Eu tive a grata satisfação de pertencer ao bando dos "pés descalços" que cruzavam os bem cuidados portais do "Fomento" à caminho da escola encantada.
Permitam-me chamá-la carinhosamente de "Escola das Gaspar".
Diva,Maria e Guiomar" (as duas últimas de saudosas memórias),residiam naquêle estabelecimento.Abnegadas criaturas que costumavam deixar o lado profissional na maioria da vezes anular-se para que o humano e afetivo dessem vazão à grandeza de que dispunham.
Assim, tratados com tanto carinho , o aconchego daquêle ambiente nos seduzia.
Das muitas lembranças que ainda guardo,retomo as manhãs de sábados quando uniam-se os dois períodos e as aulas aconteciam num tom de euforia. Invernos "bravos", as carteiras escolares espalhavam-se no pátio e as aulas ocorriam ao ar livre.Sobras de minuanos vindas dos pampas gaúcho viravam folhas de cadernos,congelavam pontas de dedos e , embrutecidas, acabavam cedendo espaço ao "quentinho" daquêles sóis que nos afagavam.
Chuvas de verão.Aportávamos encharcados sob o pavilhão da escola. improvisavam-se camisas e outras peças de vestuário para que nos trocássemos.Pequenos e singelos gestos que marcaram momentos e ficaram registrados para sempre na memória de nossos melhores dias.
E o futebol na hora do recreio? Diva,a mestra, no gol.O restante da equipe num esforço concentrado para que a bola fosse parar debaixo das mimoseiras de seu "Jejé".
Patriarca da família fotógrafo,grande conhecedor de plantas.Era de suas mãos que brotavam arvoredos no pomar e flores no jardim. Vez e outra empunhava um violino e acordes suaves,nostálgicos,iam-se embrenhando na placidez das tardes.

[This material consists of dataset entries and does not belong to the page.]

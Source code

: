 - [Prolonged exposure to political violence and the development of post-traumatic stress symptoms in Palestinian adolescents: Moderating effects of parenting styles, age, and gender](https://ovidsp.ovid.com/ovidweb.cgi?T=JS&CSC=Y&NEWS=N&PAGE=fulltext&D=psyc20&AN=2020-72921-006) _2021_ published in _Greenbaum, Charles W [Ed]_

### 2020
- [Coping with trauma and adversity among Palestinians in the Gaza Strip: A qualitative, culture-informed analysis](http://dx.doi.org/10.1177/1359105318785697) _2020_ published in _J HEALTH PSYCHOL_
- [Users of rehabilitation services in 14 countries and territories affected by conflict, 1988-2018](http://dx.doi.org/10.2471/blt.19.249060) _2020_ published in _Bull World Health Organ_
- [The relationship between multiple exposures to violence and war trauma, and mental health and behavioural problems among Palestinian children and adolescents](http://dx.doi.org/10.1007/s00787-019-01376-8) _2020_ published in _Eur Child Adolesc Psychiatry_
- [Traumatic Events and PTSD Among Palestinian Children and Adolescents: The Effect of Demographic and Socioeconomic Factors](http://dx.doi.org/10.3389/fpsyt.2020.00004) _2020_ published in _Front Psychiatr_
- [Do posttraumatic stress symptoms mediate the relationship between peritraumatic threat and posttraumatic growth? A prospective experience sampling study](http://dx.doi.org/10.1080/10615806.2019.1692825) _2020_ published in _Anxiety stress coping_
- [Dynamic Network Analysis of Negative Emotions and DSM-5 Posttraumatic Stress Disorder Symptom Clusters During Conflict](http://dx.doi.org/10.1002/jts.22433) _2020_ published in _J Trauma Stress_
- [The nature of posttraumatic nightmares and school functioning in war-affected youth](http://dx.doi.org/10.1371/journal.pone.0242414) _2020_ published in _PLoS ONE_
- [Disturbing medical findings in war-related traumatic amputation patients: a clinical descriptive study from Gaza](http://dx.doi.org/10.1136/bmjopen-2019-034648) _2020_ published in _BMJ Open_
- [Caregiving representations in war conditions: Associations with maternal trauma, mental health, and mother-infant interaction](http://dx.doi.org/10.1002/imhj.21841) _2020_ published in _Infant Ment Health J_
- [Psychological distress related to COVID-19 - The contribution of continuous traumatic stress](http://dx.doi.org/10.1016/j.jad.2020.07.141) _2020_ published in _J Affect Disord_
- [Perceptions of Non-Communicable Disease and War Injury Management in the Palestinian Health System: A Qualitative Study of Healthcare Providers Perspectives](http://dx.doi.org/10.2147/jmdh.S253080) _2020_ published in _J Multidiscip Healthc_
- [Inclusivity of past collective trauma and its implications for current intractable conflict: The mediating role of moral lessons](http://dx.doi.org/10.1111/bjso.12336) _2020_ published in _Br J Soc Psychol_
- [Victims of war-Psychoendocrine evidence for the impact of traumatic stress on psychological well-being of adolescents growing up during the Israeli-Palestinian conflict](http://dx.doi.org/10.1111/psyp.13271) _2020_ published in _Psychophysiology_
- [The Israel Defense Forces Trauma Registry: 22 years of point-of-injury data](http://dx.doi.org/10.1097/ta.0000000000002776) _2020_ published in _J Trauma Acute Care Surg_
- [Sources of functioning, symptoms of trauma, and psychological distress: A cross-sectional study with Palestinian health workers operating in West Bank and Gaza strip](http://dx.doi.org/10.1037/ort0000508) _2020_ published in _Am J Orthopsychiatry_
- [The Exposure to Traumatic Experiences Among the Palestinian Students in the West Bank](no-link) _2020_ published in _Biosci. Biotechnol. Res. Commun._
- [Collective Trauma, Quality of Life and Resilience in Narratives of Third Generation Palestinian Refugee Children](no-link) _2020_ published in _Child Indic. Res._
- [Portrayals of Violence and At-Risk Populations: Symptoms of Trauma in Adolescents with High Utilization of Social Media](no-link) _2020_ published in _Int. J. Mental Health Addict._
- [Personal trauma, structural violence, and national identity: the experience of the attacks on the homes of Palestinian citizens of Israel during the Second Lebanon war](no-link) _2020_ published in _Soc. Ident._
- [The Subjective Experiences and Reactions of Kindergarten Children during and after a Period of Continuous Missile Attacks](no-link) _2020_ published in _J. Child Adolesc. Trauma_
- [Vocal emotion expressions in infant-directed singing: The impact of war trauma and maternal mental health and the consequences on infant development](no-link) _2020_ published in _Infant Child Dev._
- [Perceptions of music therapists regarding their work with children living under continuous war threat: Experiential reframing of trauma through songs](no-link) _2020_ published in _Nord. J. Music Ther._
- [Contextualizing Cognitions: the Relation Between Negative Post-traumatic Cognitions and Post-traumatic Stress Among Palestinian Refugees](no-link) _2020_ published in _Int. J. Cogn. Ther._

O tempo passa,restam lembranças;e bem mais que meros saudosismos,divagações de um tempo bonito,terno,formador de condutas.
A saudade convidou-me um dia à retornar pra lá.Convite aceito,o adulto de então, quase perdera o rumo na estradinha lamaçenta do menino de outrora. A ânsia de chegar ofuscou-lhe a visão,e o vislumbre de amoras silvestres ou fio de água limpinha escorrendo cascalho à fora.,tornaram-se apenas pequenos detalhes.
Coisinhas corriqueiras , pouco enquadráveis ao mundo agitado dos dias de hoje.(O tempo urge!...A vida corre!...)
Razões que só o progresso (?) explica,demoliram a antiga edificação.
Um incontido sentimento de perda,de desolação,acometera-lhe.
Na tarde cinzenta daquele domingo,em meio à caliça, a fragilidade de uma haste sustentava a singeleza de uma flor abrindo-se entre os escombros.
Das mãos de "Jejé",tudo o que restara era
o afetuoso aceno da última remanescente da "Escolinha das Gaspar".